Monday 7 July 2003

U.S. falling into bin Laden's trap

Bogged down in a guerrilla war, Iraq may be George Bush's Little Big Horn

by Eric Margolis

Here in Canada's "make love, not war" capital, I am reminded of a French reader who asked me last week, "Why was Bill Clinton impeached for making love, while George Bush goes unpunished for making a war over fake weapons?"

Excellent question, monsieur.

Asked on TV this week about steadily mounting attacks on U.S. occupation forces in Iraq, President Bush narrowed his eyes, and hunched forward aggressively - thrilling his ardent fans from Biloxi to Paducah - and growled, "Bring 'em on!" - a call to battle worthy of the famously dimwitted American general, George Armstrong Custer who, like Bush, knew what he knew and didn't need advice.
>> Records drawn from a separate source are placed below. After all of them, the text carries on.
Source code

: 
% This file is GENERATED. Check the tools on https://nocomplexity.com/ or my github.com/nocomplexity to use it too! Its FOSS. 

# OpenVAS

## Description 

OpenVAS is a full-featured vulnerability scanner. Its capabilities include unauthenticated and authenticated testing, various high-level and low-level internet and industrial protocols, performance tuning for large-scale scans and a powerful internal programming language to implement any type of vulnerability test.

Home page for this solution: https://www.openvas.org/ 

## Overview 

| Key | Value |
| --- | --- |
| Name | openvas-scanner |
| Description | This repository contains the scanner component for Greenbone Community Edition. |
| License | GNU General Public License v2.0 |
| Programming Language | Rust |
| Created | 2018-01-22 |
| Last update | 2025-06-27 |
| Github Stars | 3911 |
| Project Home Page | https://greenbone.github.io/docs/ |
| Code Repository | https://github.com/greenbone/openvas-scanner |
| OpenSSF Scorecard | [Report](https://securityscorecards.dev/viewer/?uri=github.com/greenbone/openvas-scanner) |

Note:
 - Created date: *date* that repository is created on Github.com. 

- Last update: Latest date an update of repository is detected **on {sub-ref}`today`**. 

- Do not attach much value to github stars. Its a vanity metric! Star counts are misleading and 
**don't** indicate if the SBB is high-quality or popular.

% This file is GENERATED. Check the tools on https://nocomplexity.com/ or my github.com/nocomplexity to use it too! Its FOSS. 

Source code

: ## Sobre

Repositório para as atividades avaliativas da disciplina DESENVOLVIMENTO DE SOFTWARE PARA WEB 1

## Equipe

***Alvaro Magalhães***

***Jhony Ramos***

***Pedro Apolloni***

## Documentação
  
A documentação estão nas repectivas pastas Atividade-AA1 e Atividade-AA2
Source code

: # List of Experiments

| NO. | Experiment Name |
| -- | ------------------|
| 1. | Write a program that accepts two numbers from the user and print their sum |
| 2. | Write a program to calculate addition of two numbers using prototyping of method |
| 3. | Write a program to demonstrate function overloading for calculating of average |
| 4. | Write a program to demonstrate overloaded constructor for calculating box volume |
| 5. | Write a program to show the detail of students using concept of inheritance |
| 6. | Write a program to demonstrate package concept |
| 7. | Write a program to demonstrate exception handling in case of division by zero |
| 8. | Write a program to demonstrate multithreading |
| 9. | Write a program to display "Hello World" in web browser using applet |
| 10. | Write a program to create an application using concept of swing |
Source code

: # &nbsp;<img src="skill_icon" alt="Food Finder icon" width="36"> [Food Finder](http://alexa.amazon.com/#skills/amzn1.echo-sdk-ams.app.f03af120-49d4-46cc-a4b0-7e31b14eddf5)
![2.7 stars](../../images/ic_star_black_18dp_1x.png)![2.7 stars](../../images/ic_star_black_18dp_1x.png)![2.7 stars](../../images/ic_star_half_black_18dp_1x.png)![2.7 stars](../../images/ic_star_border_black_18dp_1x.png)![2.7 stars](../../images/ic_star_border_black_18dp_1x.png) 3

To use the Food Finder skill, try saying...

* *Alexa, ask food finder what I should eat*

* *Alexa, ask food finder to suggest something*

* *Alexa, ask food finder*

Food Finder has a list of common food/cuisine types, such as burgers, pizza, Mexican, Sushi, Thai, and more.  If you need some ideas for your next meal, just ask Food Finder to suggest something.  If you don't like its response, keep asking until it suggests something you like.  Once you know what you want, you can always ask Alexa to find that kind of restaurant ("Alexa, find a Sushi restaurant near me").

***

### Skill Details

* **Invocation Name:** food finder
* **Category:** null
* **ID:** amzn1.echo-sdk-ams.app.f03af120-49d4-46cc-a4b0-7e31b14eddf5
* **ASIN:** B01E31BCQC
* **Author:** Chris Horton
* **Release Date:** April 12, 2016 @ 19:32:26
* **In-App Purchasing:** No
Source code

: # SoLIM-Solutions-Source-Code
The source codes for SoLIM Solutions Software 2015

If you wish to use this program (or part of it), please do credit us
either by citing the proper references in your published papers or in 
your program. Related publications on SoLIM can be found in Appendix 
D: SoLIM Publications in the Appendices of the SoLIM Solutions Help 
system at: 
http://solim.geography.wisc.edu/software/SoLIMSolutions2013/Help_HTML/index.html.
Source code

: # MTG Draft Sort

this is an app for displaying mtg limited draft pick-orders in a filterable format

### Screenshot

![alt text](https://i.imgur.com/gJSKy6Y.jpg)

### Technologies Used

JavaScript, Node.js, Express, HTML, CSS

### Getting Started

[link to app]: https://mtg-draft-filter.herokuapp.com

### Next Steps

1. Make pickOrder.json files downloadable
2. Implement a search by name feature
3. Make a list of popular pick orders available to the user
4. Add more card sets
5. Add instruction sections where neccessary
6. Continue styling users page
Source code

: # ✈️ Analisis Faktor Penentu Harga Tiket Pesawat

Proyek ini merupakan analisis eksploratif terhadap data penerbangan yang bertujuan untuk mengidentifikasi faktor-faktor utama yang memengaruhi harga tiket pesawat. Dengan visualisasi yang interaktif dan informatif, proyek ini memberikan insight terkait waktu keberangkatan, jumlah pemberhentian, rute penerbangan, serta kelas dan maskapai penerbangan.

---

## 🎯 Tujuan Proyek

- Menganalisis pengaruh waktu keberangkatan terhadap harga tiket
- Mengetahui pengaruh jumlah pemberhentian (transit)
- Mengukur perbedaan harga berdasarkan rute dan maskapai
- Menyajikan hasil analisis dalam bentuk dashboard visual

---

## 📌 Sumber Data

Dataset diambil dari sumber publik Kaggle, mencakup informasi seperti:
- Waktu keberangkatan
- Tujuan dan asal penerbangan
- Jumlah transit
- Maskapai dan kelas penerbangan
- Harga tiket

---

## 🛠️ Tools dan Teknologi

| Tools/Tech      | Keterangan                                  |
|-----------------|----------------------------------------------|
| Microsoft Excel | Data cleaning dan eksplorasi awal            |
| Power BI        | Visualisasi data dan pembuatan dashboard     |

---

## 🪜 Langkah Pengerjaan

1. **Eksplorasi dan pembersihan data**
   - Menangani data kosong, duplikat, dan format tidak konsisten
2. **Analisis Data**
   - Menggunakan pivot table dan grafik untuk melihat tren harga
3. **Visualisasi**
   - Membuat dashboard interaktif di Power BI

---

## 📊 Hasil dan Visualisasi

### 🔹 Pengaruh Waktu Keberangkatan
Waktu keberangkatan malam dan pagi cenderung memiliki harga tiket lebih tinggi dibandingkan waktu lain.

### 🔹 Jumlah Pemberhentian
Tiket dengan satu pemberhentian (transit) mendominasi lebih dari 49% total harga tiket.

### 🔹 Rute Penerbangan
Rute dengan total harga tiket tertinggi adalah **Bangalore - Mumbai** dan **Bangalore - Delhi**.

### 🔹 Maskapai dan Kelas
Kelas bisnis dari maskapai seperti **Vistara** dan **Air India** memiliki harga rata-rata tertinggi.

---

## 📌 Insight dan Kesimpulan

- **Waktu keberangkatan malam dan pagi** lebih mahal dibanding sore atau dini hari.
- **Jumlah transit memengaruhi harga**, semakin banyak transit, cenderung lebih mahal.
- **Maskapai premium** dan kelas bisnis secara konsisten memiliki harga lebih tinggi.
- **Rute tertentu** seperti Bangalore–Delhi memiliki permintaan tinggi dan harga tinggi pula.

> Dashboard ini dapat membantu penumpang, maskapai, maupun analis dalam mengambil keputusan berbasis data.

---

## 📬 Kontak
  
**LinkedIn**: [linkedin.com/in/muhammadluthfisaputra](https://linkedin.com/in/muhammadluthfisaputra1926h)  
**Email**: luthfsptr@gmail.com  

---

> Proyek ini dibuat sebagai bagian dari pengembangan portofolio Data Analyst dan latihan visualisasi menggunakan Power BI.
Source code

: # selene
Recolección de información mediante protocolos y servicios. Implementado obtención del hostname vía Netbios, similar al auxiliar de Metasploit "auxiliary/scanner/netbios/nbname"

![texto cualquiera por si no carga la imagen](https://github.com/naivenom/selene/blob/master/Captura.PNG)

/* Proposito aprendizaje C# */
Listening to such adolescent boasting from a man who never heard a shot fired in anger outside of downtown Washington, D.C. made me gag. Bush, let's recall, dodged real military service during the Vietnam war by making occasional appearances at the Texas Air National Guard. Watching him play John Wayne at Iwo Jima for the benefit of his adoring core voters, some of whom believe Elvis is still alive, made me realize how much American politics has been debased by the double whammy of catch-me-if-you can Bill Clinton and truth-deprived George Bush.

I know a real Marine when I see one. My father served in the Pacific in the renowned 5th Marine Amphibious Division, and fought at hellish Iwo Jima.

I mention these points because I am appalled watching Bush and his neo-conservative handlers pursue an imperial war in Iraq that will kill or wound growing numbers of American GIs and turn Iraq into the ugly twin of the Israeli-occupied West Bank and Gaza. Decent, honest, good-natured American soldiers are now being turned into a colonial occupation army. All colonial wars - Algeria, Chechnya, Kashmir, Aceh, Palestine - are similar. Occupying forces in these dirty wars become brutalized, sadistic and cynical. Look back at Vietnam.

I shudder watching American GIs kicking down doors of civilian homes in the dead of night, threatening screaming children with their weapons, hooding suspects, firing into crowds of demonstrators, and calling air strikes on villages.

As night follows day, this nasty war will lead, as all colonial wars do, to torture, masked informers, reprisals against civilians, secret executions. That's what happened in Indochina. Just last week, Amnesty International sharply rebuked the U.S. for brutalizing and humiliating captives.